Publication year - 1984
Publication title -
journal of neuroscience research
Language(s) - English
Resource type - Journals
SCImago Journal Rank - 1.72
H-Index - 160
eISSN - 1097-4547
pISSN - 0360-4012
DOI - 10.1002/jnr.490120212
Subject(s) - axolemma , node of ranvier , receptor , microbiology and biotechnology , ganglioside , schwann cell , proteases , chemistry , axon , cholera toxin , protease , biology , biochemistry , biophysics , myelin , enzyme , neuroscience , central nervous system
The binding of cholera and tetanus toxins to receptors on the surfaces of teased nerve fibers was used to localize G M1 and G 1b ‐series gangliosides, respectively, by immunocytochemical methods. Native fibers and fibers treated with various hydrolytic enzymes to degrade specific surface components were studied. With native fibers, both toxins bound abundantly to nodes of Ranvier and poorly to the most external, internodal Schwann cell surfaces.

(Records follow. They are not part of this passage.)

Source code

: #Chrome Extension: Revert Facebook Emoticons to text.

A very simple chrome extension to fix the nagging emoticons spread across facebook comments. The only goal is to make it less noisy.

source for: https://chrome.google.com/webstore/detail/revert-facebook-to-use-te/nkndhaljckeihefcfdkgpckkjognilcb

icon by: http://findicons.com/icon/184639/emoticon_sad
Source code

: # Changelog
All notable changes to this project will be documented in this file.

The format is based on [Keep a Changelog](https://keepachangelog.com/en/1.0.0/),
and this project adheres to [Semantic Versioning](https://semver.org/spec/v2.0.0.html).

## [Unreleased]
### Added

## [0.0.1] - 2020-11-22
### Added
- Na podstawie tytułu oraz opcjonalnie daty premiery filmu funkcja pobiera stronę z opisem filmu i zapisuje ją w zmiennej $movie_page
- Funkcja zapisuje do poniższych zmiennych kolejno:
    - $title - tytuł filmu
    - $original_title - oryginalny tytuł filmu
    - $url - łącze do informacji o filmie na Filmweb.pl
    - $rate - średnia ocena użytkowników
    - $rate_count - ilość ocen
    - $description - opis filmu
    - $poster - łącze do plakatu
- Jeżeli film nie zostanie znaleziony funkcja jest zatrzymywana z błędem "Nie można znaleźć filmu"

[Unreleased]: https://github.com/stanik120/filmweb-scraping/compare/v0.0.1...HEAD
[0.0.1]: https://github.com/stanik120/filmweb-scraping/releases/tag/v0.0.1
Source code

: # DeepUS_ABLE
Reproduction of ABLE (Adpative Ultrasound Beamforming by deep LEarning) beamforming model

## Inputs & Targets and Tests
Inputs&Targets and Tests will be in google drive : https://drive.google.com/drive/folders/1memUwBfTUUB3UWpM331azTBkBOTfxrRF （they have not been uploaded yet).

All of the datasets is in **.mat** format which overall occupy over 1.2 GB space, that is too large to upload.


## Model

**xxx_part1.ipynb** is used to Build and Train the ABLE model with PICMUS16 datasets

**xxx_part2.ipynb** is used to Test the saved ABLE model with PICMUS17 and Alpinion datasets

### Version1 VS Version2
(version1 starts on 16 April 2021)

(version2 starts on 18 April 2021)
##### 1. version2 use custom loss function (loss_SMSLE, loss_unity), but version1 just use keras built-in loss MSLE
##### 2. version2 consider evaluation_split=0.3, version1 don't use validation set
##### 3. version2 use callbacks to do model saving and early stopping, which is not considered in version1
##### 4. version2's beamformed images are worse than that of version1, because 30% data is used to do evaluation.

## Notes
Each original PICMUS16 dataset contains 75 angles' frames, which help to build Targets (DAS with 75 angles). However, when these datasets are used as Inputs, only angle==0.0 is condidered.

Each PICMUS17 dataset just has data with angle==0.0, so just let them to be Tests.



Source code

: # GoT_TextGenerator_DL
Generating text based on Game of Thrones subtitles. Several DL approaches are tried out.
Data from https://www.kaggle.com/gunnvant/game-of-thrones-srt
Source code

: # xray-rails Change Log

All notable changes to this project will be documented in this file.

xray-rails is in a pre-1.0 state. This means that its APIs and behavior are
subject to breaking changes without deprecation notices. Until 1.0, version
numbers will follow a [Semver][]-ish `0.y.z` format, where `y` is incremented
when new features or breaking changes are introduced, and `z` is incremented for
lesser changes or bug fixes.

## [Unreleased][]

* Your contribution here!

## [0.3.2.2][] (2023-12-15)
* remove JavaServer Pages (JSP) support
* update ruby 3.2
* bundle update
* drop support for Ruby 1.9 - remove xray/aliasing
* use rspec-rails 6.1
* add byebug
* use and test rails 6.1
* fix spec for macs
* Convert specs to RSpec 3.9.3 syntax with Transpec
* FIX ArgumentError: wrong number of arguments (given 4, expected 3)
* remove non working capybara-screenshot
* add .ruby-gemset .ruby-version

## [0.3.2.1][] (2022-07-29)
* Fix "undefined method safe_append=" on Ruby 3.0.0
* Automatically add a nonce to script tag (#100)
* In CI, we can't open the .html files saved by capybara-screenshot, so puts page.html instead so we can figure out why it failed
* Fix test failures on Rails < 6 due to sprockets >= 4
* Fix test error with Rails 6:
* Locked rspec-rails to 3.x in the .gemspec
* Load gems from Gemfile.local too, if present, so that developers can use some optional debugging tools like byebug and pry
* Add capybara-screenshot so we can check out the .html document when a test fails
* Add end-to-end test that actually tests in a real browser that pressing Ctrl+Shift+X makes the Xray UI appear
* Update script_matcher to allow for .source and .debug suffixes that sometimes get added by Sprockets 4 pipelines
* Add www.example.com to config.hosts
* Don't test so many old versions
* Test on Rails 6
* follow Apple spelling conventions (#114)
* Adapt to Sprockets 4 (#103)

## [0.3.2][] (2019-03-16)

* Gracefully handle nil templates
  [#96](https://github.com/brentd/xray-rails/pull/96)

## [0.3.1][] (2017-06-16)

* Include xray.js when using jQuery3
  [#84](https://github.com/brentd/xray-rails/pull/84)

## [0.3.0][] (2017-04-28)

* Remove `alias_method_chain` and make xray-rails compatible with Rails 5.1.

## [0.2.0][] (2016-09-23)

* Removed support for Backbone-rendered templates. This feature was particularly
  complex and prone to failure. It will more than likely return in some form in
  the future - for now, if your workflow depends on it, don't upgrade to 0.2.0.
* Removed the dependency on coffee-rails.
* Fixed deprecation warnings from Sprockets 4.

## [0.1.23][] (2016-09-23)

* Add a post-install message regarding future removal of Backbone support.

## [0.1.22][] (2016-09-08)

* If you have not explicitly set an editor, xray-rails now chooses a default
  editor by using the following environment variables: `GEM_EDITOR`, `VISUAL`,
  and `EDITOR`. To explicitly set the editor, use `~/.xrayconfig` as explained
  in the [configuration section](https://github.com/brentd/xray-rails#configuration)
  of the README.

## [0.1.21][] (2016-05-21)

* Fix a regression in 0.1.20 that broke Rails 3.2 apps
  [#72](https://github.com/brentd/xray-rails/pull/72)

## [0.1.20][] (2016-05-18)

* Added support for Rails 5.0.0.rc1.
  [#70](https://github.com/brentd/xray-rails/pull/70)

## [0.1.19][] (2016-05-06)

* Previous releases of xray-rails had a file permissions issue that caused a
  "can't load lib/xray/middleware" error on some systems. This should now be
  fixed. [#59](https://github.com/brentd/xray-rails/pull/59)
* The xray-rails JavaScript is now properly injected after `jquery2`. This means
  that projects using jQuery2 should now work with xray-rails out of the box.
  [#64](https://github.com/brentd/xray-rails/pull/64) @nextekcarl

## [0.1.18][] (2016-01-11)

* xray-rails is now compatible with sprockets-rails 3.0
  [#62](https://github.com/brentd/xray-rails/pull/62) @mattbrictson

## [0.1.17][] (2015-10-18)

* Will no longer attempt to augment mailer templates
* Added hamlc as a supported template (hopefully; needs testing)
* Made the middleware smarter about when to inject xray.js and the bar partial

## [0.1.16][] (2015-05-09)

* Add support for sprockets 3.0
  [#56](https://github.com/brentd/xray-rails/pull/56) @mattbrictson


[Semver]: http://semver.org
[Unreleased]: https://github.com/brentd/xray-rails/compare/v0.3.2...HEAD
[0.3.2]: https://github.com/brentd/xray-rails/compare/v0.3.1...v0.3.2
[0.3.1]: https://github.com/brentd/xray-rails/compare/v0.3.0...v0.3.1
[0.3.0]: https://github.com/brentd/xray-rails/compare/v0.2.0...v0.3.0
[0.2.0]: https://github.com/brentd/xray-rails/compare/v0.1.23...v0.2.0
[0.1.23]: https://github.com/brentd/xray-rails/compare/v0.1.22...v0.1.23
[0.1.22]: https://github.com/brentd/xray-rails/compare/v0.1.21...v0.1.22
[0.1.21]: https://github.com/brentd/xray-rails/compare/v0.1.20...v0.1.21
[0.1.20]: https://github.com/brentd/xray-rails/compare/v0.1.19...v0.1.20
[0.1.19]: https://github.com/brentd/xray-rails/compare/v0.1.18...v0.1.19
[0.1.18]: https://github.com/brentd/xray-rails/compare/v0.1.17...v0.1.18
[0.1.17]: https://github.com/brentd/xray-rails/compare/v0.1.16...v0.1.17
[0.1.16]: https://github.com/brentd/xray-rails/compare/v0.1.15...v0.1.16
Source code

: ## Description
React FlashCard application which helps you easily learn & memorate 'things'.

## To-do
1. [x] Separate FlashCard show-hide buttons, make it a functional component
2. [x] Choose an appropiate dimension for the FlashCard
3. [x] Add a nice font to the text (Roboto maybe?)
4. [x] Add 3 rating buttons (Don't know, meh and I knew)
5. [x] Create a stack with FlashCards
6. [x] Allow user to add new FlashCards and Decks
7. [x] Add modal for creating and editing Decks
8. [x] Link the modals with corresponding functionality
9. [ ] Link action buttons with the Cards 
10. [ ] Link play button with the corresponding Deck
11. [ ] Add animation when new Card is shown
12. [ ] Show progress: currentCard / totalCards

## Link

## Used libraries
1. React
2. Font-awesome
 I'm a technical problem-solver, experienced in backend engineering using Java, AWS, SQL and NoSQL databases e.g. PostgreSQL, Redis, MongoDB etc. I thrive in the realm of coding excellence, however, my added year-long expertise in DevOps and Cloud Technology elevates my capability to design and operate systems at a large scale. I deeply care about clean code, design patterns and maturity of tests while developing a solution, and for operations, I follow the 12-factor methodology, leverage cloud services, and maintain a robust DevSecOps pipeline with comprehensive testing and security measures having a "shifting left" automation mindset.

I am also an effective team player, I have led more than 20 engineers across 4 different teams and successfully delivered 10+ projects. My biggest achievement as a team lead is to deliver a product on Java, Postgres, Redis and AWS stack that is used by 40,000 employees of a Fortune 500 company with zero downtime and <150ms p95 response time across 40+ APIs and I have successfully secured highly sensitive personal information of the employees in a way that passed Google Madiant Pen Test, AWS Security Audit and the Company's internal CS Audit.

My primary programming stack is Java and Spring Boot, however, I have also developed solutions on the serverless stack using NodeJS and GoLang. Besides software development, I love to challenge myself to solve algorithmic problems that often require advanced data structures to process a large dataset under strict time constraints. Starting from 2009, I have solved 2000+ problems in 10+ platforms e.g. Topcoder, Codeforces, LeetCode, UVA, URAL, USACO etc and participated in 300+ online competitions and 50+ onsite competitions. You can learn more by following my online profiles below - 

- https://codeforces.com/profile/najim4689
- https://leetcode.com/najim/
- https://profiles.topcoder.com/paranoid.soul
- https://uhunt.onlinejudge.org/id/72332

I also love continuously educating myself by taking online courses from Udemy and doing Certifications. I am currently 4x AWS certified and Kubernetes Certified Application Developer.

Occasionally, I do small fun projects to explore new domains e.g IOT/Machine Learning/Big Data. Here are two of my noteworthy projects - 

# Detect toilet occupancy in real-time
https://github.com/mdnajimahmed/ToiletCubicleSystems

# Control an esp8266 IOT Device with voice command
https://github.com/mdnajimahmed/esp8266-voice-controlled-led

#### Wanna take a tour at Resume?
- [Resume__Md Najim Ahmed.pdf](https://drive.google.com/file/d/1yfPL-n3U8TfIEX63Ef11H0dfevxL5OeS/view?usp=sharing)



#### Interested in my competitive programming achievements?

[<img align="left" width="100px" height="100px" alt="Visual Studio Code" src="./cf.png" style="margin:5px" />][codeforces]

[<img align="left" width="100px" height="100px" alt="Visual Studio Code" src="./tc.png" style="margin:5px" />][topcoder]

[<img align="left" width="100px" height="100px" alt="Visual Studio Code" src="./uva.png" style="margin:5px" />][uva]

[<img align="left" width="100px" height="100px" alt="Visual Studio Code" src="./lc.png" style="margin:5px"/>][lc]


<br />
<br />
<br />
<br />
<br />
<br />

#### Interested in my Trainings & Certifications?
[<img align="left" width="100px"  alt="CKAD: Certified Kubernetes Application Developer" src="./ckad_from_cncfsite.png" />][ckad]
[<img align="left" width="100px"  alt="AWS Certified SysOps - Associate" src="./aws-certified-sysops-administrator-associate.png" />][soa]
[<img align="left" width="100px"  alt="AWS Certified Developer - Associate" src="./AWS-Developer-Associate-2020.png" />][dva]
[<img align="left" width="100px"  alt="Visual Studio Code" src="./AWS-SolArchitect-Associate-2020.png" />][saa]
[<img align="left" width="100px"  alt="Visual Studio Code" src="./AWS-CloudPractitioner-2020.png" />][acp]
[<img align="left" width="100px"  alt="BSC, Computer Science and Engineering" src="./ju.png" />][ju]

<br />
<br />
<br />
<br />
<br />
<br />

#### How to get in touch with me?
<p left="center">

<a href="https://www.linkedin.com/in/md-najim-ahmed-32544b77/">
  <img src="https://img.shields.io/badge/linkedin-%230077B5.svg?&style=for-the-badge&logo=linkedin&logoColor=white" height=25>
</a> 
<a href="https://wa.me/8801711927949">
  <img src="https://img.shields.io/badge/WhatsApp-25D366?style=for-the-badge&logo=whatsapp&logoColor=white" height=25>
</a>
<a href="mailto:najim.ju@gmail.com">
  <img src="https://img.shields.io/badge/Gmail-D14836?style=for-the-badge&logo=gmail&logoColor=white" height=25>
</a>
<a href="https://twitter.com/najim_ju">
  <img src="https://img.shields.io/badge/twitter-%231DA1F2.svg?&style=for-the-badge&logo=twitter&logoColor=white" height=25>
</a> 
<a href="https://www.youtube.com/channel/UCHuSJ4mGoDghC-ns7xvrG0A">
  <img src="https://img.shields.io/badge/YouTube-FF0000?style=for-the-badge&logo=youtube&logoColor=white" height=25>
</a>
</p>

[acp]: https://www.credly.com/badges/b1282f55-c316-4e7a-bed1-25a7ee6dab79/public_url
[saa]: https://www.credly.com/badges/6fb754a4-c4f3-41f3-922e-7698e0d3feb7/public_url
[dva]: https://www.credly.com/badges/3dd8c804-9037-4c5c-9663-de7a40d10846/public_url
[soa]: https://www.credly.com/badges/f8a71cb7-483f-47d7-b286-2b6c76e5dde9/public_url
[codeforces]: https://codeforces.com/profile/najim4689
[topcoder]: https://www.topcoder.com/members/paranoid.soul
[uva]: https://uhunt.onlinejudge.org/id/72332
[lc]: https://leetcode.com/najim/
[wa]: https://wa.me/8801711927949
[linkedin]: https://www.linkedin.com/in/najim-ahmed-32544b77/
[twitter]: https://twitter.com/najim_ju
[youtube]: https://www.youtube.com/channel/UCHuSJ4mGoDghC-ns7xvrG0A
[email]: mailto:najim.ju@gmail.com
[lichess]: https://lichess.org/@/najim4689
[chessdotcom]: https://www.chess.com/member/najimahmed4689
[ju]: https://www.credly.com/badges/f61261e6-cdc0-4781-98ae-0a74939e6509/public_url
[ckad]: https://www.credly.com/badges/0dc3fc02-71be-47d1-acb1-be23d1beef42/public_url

Treatment of the fibers with proteases, hyaluronidase, and chondroitin ABC lyase neither eliminated receptors at the nodes nor unmasked receptors over the internodes. The axolemma underlying the paranodal or internodal myelin, exposed by extensive treatment with protease, bound both toxins in large amounts. Neuraminidase action induced cholera toxin receptors on the Schwann cell surface; these receptors were insensitive to protease. The results indicate that G M1 and G 1b ‐series gangliosides are predominantly localized to axonal and glial structures of the node of Ranvier and to paranodal/internodal axolemma, and that polysialogangliosides not of the G 1b ‐series are present on the internodal Schwann cell surface.